We can therefore conclude, applying the concept of the Value Driver Model©, that both BPM and EA, being mutually supportive, should have strategic business ownership during implemetation and work top-down once fully mature.
Accepting that EA is not an IT discipline a proper definition should guide an EA and BPM implementation programme. Like for BPM many EA definitions exist trying to cover all the different essential aspects of EA. One such is the definition by Gartner quoted below which very comprehensively describes the complex nature of EA.
At End-to-End we will take advantage of our Value Driver Model© and define EA in this short way:
"EA is a systematic repository of validated information required for managing
value creation in the Value Driver Fields in the Value Driver Model©".
Process Architecture is at the very core of an EA. Without a Process Architecture we have no connecting structure linking the various elements of an EA together, this being the IT-architecture, the information architecture or the organisational structure itself.
We describe elsewhere how the ownership of processes and IT-solutions is a battlefield for IT specialists and low-level business users. The same goes for higher levels where a similar power balance exists when it comes to business integrity and the ownership of IT (and other) capacities.
To balance the relationships a Business Process Architecture is needed. To establish this, one element is critical - the understanding of the process levels.
It is tempting to conclude that the way to start a top-down development of a picture of business processes is by establishing an organisational ownership of these at high level. However logical this might seem, evidence shows that a company-wide Business Process Architecture is unlikely to deliver the expected company benefits if it starts at the top by dividing the ownership of main processes among functional divisions. With such a starting point it is typical for companies to break down business processes further according to the divisional structures. This leads only once again to divided silos and this, we already know, does not work.
Sometimes the solution to silo-problems is promoted as being the establishment of a process-organized business structure. This is, unfortunately, also an illusion.
Two obvious problems with establishing a one-to-one relationship between business processes and organizational structures exist.
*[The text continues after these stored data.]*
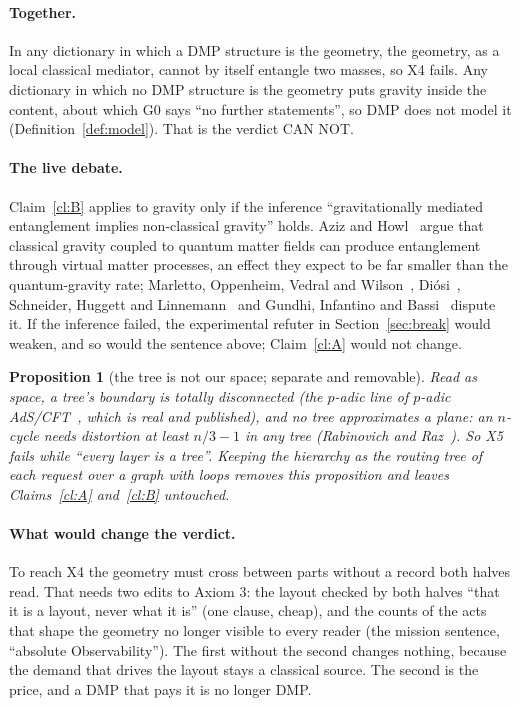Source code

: \documentclass[11pt,a4paper]{article}
\newtheorem{proposition}{Proposition}
\theoremstyle{definition}
\theoremstyle{remark}
\begin{document}
\paragraph{Together.} In any dictionary in which a DMP structure is the geometry, the geometry, as a local classical mediator, cannot by
itself entangle two masses, so X4 fails. Any dictionary in which no DMP structure is the geometry puts gravity inside the content, about which G0 says ``no further
statements'', so DMP does not model it (Definition~\ref{def:model}). That is the verdict CAN NOT.

\paragraph{The live debate.} Claim~\ref{cl:B} applies to gravity only if the inference ``gravitationally mediated entanglement implies
non-classical gravity'' holds. Aziz and Howl~\cite{azizhowl} argue that classical gravity coupled to quantum matter fields can produce
entanglement through virtual matter processes, an effect they expect to be far smaller than the quantum-gravity rate; Marletto, Oppenheim,
Vedral and Wilson~\cite{movw}, Di\'osi~\cite{diosi}, Schneider, Huggett and Linnemann~\cite{shl} and Gundhi, Infantino and
Bassi~\cite{gib} dispute it. If the inference failed, the experimental refuter in Section~\ref{sec:break} would weaken, and so would the
sentence above; Claim~\ref{cl:A} would not change.

\begin{proposition}[the tree is not our space; separate and removable]\label{pr:C}
Read as space, a tree's boundary is totally disconnected (the $p$-adic line of $p$-adic AdS/CFT~\cite{hmss,gubser}, which is real and
published), and no tree approximates a plane: an $n$-cycle needs distortion at least $n/3-1$ in any tree (Rabinovich and Raz~\cite{rr}).
So X5 fails while ``every layer is a tree''. Keeping the hierarchy as the routing tree of each request over a graph with loops removes this
proposition and leaves Claims~\ref{cl:A} and~\ref{cl:B} untouched.
\end{proposition}

\paragraph{What would change the verdict.} To reach X4 the geometry must cross between parts without a record both halves read. That needs
two edits to Axiom 3: the layout checked by both halves ``that it is a layout, never what it is'' (one clause, cheap), and the counts of
the acts that shape the geometry no longer visible to every reader (the mission sentence, ``absolute Observability''). The first without
the second changes nothing, because the demand that drives the layout stays a classical source. The second is the price, and a DMP that
pays it is no longer DMP.
\end{document}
First, if the breakdown of processes follows the breakdown of business responsibilities there is no difference between "what" and "how". This can be OK at very low level where we are talking about working instructions and a particular output, but such business process understanding is not Business Process Architecture thinking. The wall-to-wall value creation is out of focus.
Secondly, process value chains are supposed to show how value ideally is generated in an organization. The very logic option to consider if an organization is not functioning optimally, will be to adapt the organization to optimize the business processes. If one of the consequences should then be to re-build the process architecture according to new structures, the possibility to evaluate the changes afterwards from a process and value perspective will be lost. This is, as clearly stated in the Gartner difinition above, an essential idea of EA and the included focused architectures.
With reference to the Value Driver Model©, the above approach means building an architecture with a narrow focus on only the Value Driver Fields "Line Management" and "Optimization". The linkage between the two, the Value Driver Field "Balancing" is ignored and in addition "Value Management" as a Value Driver Field and as a discipline is not acknowledged.
Without the clear picture of how our company works we have no knowledge of how value is created. And if we misinterpret the way we work and do not maintain performance history, we don't know where we are going. Thus, Process Architecture can be described as a "performance compass" which can keep our companies on track.